▶ [Problem to work on]
Copy each line of the entries below that contains the string "under".

[Saved entries]
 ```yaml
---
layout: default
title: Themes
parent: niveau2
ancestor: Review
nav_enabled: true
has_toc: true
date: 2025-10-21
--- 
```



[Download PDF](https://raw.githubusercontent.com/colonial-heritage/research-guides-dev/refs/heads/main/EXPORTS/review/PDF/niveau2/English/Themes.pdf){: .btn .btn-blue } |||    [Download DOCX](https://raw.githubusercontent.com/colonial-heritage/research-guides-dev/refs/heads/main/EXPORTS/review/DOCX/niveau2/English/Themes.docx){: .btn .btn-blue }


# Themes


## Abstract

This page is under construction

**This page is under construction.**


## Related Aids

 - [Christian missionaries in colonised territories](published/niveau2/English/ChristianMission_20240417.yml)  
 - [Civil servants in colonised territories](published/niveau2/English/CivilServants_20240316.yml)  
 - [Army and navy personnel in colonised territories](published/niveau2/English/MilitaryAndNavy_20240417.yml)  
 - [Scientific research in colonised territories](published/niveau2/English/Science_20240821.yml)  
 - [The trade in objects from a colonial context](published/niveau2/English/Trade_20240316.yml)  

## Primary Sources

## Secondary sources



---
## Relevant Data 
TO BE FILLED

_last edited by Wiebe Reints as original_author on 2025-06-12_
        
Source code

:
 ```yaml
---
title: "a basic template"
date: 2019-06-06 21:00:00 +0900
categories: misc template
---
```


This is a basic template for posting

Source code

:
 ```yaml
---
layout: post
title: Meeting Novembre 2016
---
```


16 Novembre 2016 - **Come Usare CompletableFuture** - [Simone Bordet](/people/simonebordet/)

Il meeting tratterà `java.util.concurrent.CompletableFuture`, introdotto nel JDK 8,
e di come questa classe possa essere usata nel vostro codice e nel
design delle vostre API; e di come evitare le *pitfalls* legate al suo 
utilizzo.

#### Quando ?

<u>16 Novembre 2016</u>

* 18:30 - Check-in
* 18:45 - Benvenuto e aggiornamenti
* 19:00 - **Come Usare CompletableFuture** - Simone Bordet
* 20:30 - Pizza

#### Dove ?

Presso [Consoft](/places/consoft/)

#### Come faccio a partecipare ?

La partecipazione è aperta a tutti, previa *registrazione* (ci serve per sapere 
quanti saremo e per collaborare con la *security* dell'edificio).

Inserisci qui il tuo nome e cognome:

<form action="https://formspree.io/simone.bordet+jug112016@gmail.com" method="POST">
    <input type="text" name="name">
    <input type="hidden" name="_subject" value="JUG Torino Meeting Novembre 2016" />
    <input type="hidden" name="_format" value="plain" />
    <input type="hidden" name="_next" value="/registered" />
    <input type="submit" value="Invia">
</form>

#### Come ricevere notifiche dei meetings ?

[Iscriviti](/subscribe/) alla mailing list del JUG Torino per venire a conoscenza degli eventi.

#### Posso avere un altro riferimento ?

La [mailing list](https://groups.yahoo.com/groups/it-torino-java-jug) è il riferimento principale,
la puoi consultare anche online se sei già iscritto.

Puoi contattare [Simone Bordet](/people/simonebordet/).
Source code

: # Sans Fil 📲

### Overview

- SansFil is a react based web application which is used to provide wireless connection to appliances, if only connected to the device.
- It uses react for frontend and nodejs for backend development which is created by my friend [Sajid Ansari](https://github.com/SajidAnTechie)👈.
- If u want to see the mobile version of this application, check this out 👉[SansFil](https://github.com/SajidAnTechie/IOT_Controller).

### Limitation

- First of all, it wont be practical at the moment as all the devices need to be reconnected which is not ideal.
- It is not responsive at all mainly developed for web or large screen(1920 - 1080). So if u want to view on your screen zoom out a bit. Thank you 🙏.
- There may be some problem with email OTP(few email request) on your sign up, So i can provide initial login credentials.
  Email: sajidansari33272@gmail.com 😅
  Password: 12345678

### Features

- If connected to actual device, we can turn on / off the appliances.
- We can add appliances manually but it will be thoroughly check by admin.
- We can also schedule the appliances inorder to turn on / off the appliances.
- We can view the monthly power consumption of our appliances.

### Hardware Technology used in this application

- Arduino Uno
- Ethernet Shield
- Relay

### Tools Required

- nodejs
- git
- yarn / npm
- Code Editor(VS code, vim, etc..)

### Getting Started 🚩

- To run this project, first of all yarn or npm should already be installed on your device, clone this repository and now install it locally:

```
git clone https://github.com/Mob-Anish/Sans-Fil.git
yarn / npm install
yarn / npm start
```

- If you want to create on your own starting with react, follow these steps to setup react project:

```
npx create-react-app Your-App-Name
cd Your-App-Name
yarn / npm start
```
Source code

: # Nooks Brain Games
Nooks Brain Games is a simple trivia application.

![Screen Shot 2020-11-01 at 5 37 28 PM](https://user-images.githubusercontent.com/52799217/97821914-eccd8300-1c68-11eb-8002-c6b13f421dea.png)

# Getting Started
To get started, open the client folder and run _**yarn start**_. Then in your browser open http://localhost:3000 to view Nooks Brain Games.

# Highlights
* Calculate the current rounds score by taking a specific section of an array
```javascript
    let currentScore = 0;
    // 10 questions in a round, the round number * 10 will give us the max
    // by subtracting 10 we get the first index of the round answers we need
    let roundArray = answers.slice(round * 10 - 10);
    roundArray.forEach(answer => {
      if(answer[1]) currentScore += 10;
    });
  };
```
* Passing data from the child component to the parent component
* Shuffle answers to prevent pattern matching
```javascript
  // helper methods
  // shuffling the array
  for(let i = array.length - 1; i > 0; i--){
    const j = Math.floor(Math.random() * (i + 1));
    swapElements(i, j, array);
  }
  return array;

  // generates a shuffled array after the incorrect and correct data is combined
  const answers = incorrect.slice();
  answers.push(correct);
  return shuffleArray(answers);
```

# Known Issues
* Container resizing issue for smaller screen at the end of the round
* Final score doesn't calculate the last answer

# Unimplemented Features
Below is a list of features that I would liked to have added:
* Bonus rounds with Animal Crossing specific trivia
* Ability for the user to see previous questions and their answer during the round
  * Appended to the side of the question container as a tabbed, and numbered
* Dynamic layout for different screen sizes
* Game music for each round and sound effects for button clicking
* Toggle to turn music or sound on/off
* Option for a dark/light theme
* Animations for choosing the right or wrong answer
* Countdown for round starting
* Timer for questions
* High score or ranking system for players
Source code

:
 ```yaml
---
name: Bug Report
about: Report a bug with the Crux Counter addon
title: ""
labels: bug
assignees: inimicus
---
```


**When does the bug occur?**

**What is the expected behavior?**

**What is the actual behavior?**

▶ [Your response]
This page is under construction
**This page is under construction.**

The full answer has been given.